■ **TASK STATEMENT**: Your answer should consist of each line from the data below that contains "Validation".

------------

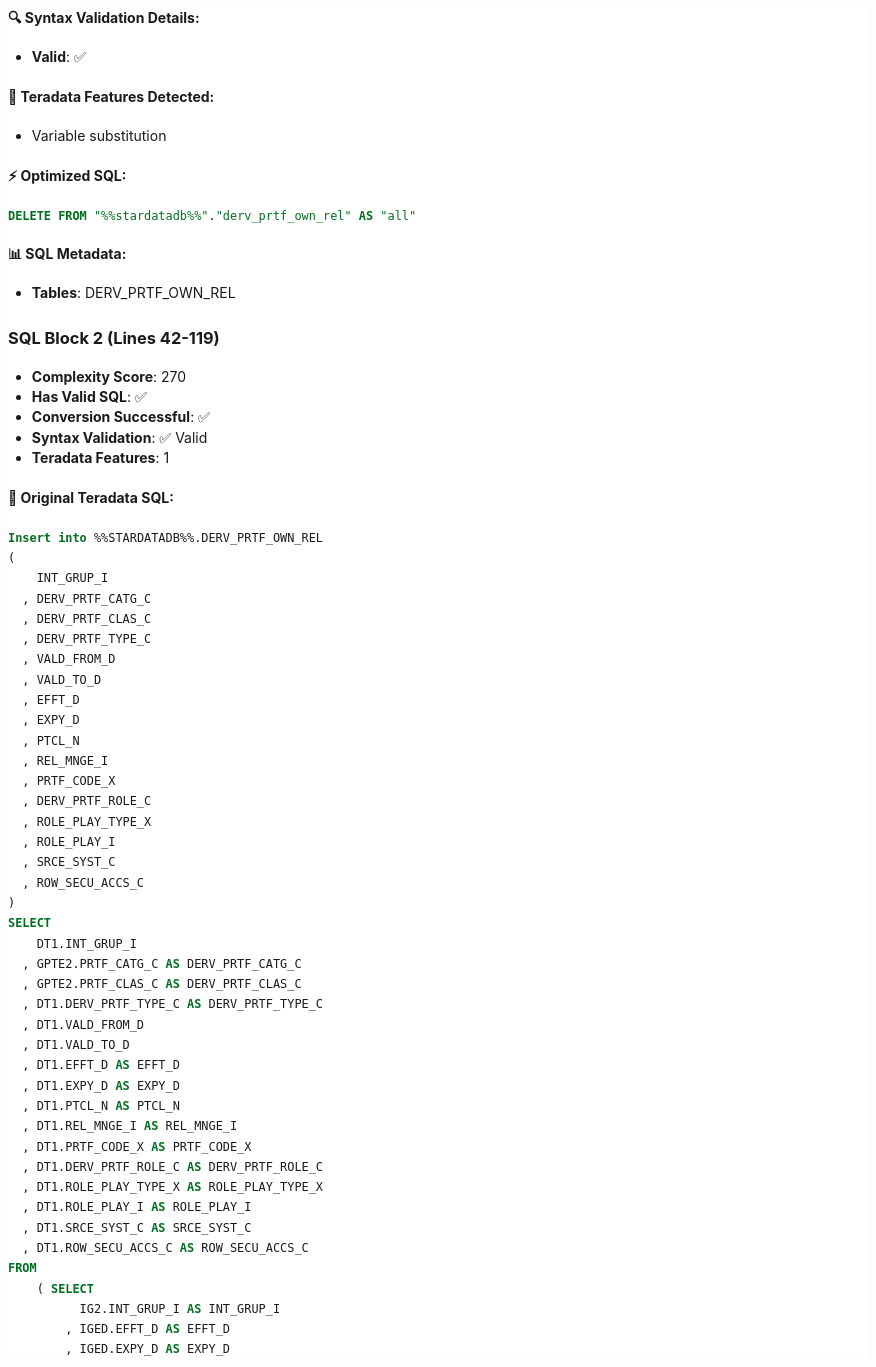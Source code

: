 #### 🔍 Syntax Validation Details:
- **Valid**: ✅

#### 🎯 Teradata Features Detected:
- Variable substitution

#### ⚡ Optimized SQL:
```sql
DELETE FROM "%%stardatadb%%"."derv_prtf_own_rel" AS "all"
```

#### 📊 SQL Metadata:
- **Tables**: DERV_PRTF_OWN_REL

### SQL Block 2 (Lines 42-119)
- **Complexity Score**: 270
- **Has Valid SQL**: ✅
- **Conversion Successful**: ✅
- **Syntax Validation**: ✅ Valid
- **Teradata Features**: 1

#### 📝 Original Teradata SQL:
```sql
Insert into %%STARDATADB%%.DERV_PRTF_OWN_REL
(
    INT_GRUP_I 
  , DERV_PRTF_CATG_C 
  , DERV_PRTF_CLAS_C 
  , DERV_PRTF_TYPE_C 
  , VALD_FROM_D 
  , VALD_TO_D 
  , EFFT_D 
  , EXPY_D 
  , PTCL_N 
  , REL_MNGE_I 
  , PRTF_CODE_X 
  , DERV_PRTF_ROLE_C 
  , ROLE_PLAY_TYPE_X 
  , ROLE_PLAY_I
  , SRCE_SYST_C 
  , ROW_SECU_ACCS_C 
)
SELECT 
    DT1.INT_GRUP_I
  , GPTE2.PRTF_CATG_C AS DERV_PRTF_CATG_C 
  , GPTE2.PRTF_CLAS_C AS DERV_PRTF_CLAS_C
  , DT1.DERV_PRTF_TYPE_C AS DERV_PRTF_TYPE_C 
  , DT1.VALD_FROM_D
  , DT1.VALD_TO_D
  , DT1.EFFT_D AS EFFT_D
  , DT1.EXPY_D AS EXPY_D 
  , DT1.PTCL_N AS PTCL_N
  , DT1.REL_MNGE_I AS REL_MNGE_I
  , DT1.PRTF_CODE_X AS PRTF_CODE_X 
  , DT1.DERV_PRTF_ROLE_C AS DERV_PRTF_ROLE_C
  , DT1.ROLE_PLAY_TYPE_X AS ROLE_PLAY_TYPE_X
  , DT1.ROLE_PLAY_I AS ROLE_PLAY_I 
  , DT1.SRCE_SYST_C AS SRCE_SYST_C 
  , DT1.ROW_SECU_ACCS_C AS ROW_SECU_ACCS_C 
FROM 
    ( SELECT 
          IG2.INT_GRUP_I AS INT_GRUP_I
        , IGED.EFFT_D AS EFFT_D 
        , IGED.EXPY_D AS EXPY_D 
```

------------

■ **RESPONSE TO THE EXERCISE**:
: #### 🔍 Syntax Validation Details:
- **Syntax Validation**: ✅ Valid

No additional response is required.